12:55 pm today

Watch: Greens co-leaders deliver State of the Planet update

12:55 pm today

The Green Party will deliver a Green Budget this year to offer an alternative to what it calls the government's "trickle-down economics and austerity politics."

Green co-leaders Marama Davidson and Chlöe Swarbrick made the announcement as they delivered their State of the Planet speeches in Auckland.

Swarbrick said the party was sick of the government pandering to privatisation.

"Trickle-down politicians and their donors have spent at least 40 years coming after our public services, our media and our democracy, but it's clear now more than ever that their real target has been our hope."

She said the right-wing had "painted targets", after decades of "privatising and underfunding" public services and "creating the conditions of poverty and extreme vulnerability and isolation and mental ill health".

"After creating this exhaustion and anger and despair, the right wing knows those feelings have to go somewhere."

She said the chosen targets were "indigenous peoples," "rainbow communities" and "migrants."
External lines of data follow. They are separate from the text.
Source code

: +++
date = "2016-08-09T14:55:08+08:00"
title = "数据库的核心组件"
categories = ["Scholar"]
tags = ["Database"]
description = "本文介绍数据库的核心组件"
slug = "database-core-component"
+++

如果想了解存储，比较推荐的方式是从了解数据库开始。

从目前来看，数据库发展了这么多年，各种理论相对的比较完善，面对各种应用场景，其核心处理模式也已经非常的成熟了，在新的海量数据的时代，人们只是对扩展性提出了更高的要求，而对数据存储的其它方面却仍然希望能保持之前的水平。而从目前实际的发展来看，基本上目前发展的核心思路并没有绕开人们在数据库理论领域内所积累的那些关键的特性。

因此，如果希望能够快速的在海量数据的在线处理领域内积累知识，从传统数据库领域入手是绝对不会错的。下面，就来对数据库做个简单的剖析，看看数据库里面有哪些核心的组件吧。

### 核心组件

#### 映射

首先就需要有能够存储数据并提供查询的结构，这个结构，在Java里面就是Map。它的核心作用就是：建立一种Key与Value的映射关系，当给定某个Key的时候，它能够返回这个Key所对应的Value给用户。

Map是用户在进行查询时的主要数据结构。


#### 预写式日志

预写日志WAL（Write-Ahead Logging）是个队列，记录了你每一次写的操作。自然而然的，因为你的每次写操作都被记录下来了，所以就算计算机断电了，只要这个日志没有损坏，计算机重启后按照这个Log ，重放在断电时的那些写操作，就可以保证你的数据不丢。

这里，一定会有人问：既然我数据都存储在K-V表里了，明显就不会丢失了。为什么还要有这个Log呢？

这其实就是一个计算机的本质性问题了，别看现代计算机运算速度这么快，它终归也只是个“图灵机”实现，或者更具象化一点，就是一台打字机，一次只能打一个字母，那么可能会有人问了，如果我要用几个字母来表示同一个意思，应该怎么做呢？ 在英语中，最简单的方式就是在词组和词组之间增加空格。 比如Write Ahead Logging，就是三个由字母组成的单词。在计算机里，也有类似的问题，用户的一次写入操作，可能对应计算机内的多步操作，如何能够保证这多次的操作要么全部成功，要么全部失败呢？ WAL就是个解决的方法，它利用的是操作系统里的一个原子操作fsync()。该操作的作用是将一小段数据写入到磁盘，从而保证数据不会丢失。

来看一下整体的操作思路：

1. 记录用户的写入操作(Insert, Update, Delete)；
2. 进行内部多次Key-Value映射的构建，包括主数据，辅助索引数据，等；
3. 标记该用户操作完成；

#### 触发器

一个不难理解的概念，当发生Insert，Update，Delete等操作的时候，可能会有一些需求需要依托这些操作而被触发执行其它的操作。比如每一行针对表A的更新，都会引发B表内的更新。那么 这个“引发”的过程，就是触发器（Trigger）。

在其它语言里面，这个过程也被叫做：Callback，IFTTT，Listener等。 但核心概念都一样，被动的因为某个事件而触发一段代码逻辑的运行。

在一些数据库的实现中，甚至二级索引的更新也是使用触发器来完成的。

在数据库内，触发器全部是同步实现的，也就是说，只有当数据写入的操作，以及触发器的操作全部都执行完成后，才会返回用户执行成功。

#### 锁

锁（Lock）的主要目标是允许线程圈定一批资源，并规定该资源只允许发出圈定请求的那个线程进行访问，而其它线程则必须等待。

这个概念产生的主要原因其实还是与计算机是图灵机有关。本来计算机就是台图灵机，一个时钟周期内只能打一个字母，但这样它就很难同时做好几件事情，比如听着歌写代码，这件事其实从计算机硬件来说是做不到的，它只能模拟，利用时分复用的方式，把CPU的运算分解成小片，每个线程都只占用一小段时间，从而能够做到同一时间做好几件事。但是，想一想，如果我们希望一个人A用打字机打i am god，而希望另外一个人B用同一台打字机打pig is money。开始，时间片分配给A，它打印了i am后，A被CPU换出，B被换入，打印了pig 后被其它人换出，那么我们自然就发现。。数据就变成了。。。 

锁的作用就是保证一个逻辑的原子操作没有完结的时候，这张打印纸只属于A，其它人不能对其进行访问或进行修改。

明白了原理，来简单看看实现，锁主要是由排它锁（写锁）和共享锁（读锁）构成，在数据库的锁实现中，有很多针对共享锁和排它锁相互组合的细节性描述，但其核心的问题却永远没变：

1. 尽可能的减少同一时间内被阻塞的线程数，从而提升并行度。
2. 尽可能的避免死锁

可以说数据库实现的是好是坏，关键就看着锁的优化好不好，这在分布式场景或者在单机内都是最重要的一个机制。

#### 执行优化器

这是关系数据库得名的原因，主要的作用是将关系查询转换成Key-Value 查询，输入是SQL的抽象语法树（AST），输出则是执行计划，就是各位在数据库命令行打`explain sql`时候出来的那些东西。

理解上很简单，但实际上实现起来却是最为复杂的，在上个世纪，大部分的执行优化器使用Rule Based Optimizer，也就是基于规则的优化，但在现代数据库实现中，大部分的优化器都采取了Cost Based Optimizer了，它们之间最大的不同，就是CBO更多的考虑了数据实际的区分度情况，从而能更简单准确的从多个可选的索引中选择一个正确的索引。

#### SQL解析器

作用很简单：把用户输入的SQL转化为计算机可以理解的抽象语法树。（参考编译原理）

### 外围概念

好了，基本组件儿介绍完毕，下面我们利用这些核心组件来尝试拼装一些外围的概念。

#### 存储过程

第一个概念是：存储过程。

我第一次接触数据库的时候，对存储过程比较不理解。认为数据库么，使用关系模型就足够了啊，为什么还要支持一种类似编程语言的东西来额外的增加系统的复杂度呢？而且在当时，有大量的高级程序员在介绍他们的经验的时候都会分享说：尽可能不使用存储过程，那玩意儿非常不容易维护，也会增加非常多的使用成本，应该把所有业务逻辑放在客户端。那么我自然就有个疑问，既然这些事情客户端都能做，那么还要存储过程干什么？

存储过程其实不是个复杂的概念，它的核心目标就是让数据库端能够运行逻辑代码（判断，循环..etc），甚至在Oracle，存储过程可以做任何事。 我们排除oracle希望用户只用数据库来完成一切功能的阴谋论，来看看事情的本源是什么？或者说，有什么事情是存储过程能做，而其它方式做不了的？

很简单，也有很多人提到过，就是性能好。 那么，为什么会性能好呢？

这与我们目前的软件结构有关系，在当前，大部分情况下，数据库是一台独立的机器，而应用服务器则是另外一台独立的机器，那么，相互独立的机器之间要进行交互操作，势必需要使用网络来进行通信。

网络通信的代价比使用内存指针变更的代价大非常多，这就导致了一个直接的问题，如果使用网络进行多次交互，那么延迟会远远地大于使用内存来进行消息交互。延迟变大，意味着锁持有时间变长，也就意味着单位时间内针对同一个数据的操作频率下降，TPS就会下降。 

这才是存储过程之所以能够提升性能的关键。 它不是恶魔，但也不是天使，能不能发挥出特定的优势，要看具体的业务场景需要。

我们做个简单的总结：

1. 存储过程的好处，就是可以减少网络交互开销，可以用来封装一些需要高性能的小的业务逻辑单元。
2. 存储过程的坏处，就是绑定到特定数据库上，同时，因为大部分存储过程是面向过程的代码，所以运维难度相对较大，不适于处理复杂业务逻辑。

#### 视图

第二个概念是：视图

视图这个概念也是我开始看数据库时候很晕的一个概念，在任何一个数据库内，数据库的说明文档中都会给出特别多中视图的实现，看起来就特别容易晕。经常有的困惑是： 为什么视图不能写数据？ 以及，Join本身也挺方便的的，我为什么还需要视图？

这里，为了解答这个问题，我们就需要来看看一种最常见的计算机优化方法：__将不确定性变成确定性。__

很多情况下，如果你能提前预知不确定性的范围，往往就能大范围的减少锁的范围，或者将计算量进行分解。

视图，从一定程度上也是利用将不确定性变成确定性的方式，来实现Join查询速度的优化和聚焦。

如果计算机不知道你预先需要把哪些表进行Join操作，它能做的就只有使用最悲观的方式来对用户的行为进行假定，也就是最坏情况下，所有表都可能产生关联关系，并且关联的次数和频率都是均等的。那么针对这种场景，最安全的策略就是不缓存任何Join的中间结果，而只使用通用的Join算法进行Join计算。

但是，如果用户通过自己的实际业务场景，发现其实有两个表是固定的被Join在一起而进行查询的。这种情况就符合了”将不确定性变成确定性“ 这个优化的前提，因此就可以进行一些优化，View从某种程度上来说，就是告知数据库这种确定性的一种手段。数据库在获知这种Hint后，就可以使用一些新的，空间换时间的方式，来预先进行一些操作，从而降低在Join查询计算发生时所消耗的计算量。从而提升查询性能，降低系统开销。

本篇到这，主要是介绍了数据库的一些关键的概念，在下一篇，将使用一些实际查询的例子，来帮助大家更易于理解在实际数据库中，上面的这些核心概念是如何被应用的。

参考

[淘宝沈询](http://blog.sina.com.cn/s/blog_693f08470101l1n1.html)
"Let me be crystal clear: if you're struggling to get by, your beef isn't with someone else struggling to get by. Your beef is with the system that forces almost everyone you know into a life of struggle, and, more precisely, your beef is with those who profit from it."

Swarbrick said New Zealand was considered one of the wealthiest countries in the world on a per person basis, and asked, "so why can't regular people afford to go to the dentist?"

"It's not because of the gays, or the migrants, or tangata whenua. It's because that wealth isn't fairly shared."

Swarbrick said the Green Budget would not be a "defence of the status quo," but would show it was possible to ensure everyone was housed, has access to healthcare and education, and everyone got the "genuine opportunity for a good life."

Chloe Swarbrick speaks at the Green Party's State of the Planet korero.

Chlöe Swarbrick delivers the 'State of the Planet' speech. Photo: RNZ/Marika Khabazi

Davidson spoke next, recalling she had been diagnosed with breast cancer just days before the party's State of the Planet speeches last year.

She spoke about the time she spent with her mokopuna (grandchildren) as one of the most "profound experiences of healing," and the concern she feels for their future.

"They deserve to inherit a thriving planet, not a destroyed one."

Davidson said manaakitanga - or caring for each other - will be the core value that underpins the Green Budget.

"Care and justice for all people is what binds us together and helps us build a future where all of us thrive.

"This is what our politics should reflect. A politics of care."

She said "collective care is not part of this government's plan".

"They are showing us each day they stand for the few and not for the many. They are completely out of touch with the community."

She said that's seen in the decisions to "gut" school lunches, housing, benefits and the health system.

"The dominating economic system means that wealth and power are not shared equally. These inequities further divide communities when instead we need to come together."

She referenced Moana Jackson saying Te Tiriti o Waitangi was about the "rightness that comes from people accepting their obligations to each other".

"This is a profound vision on which to build a country."